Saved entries
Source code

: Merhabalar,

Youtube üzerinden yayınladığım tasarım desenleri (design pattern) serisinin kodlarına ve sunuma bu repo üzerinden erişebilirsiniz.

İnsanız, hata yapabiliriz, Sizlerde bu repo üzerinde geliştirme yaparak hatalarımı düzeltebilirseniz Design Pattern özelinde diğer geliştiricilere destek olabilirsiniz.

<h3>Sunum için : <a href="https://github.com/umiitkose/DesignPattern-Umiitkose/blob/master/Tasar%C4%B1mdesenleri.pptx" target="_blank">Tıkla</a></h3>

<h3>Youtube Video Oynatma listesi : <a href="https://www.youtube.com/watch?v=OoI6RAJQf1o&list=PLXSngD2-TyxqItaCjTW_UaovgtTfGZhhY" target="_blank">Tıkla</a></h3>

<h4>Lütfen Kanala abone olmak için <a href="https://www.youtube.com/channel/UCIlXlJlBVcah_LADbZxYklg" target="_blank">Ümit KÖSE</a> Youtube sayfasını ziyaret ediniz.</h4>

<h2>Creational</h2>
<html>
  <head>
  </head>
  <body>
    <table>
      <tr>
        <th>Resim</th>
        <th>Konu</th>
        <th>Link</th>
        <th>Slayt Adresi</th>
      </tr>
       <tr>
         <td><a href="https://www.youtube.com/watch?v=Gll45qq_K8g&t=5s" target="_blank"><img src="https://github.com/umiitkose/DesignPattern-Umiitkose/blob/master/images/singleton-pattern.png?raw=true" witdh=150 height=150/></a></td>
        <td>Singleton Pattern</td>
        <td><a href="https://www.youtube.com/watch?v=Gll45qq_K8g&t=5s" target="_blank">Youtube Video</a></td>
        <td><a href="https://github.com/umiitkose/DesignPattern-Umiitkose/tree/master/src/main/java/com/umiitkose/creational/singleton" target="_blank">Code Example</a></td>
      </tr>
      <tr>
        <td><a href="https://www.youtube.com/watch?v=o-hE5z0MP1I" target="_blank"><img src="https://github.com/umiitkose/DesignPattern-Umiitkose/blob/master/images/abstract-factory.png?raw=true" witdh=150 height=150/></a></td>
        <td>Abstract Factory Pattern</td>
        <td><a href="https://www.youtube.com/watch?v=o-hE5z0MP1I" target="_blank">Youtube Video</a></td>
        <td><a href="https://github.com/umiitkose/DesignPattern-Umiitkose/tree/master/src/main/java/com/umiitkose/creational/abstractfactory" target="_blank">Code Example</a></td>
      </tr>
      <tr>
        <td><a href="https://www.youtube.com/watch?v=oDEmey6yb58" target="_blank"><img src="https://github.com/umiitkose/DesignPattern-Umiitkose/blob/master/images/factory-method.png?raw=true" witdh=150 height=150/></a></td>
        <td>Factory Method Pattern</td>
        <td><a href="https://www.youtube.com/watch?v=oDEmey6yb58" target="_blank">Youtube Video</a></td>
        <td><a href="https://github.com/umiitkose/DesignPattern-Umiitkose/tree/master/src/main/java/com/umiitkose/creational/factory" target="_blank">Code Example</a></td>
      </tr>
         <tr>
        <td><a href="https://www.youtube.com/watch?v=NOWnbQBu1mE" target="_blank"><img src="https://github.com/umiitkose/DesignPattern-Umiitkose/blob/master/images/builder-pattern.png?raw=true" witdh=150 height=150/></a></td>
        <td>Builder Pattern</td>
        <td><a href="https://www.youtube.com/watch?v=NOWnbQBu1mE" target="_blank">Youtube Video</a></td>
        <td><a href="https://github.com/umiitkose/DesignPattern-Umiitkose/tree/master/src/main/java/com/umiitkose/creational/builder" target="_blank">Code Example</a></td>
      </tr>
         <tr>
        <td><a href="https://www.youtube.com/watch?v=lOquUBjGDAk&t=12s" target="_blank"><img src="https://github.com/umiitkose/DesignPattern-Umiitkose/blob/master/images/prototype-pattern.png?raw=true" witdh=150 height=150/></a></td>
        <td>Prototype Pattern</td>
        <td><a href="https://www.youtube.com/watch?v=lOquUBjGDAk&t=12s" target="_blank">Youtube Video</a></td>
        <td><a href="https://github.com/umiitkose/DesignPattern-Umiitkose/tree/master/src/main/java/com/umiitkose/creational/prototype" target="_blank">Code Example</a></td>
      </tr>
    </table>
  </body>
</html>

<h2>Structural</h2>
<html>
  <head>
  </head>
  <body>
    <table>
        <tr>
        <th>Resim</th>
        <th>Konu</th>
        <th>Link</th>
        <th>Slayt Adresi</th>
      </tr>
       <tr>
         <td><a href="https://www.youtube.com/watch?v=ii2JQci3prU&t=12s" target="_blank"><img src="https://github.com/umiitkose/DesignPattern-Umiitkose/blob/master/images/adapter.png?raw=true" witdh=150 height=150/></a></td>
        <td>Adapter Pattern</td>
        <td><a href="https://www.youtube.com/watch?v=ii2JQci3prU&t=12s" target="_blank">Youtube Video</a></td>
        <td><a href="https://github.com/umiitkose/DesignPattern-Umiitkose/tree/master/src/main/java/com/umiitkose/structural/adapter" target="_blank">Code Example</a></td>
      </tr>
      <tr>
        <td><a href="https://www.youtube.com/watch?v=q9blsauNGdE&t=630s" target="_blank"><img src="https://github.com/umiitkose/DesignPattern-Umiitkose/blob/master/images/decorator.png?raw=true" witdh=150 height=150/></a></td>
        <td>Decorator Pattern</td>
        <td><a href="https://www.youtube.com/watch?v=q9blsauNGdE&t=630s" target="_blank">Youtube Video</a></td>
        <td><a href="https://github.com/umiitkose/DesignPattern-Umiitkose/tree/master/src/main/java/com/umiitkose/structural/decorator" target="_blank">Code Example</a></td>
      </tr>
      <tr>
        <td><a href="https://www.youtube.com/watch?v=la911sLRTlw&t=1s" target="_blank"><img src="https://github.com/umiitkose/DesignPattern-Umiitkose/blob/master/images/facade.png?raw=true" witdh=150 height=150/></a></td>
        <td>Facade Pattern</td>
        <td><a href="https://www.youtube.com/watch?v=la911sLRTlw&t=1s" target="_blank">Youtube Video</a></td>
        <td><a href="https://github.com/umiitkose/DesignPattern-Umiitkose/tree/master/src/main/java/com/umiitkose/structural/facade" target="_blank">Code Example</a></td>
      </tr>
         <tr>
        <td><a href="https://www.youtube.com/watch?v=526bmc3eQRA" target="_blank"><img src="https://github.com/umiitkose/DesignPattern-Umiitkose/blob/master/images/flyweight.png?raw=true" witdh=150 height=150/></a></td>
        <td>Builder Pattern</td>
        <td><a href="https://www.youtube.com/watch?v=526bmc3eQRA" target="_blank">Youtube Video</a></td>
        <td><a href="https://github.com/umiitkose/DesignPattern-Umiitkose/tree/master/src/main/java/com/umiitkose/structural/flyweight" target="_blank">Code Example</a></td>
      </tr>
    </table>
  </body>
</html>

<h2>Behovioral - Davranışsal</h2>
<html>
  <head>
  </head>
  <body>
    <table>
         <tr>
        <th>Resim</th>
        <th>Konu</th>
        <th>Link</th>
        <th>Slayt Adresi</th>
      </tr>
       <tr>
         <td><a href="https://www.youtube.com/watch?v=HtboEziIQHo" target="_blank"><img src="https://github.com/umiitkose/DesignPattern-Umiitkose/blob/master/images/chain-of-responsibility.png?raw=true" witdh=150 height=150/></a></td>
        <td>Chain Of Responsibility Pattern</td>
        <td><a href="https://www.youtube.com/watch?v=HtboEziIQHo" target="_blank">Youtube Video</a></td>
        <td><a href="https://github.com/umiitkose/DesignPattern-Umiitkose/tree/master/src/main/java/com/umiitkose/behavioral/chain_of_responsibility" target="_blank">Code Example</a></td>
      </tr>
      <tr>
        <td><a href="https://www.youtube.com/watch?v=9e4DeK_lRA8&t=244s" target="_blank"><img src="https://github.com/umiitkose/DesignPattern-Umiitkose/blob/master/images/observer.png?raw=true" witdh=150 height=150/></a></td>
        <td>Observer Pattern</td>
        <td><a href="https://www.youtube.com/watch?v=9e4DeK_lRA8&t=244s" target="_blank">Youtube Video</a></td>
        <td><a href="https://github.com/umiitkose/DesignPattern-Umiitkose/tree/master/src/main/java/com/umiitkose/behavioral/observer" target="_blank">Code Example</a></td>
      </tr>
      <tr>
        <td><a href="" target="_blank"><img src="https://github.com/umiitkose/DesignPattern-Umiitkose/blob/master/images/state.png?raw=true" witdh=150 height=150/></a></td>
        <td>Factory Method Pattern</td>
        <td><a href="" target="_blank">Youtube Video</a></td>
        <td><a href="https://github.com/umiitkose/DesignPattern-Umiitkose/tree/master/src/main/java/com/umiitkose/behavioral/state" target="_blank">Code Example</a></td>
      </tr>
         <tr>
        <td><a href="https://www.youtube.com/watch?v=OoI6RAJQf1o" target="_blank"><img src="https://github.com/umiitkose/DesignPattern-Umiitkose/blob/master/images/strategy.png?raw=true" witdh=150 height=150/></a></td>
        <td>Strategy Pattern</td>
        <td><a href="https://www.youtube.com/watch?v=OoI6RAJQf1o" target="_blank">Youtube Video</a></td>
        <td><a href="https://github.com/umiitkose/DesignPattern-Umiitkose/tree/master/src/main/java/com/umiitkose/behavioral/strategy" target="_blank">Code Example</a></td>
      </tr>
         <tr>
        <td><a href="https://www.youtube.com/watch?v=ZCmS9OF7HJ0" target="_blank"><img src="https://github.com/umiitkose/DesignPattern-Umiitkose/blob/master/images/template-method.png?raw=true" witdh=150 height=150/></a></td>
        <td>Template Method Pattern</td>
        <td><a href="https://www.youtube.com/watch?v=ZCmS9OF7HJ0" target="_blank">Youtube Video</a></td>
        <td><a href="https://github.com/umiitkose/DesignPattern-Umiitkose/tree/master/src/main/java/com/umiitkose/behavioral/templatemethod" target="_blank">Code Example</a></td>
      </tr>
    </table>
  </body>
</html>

# Goal of the exercise
From the entries above, extract each line containing "state".

# Answer below
        <td><a href="" target="_blank"><img src="https://github.com/umiitkose/DesignPattern-Umiitkose/blob/master/images/state.png?raw=true" witdh=150 height=150/></a></td>
        <td><a href="https://github.com/umiitkose/DesignPattern-Umiitkose/tree/master/src/main/java/com/umiitkose/behavioral/state" target="_blank">Code Example</a></td>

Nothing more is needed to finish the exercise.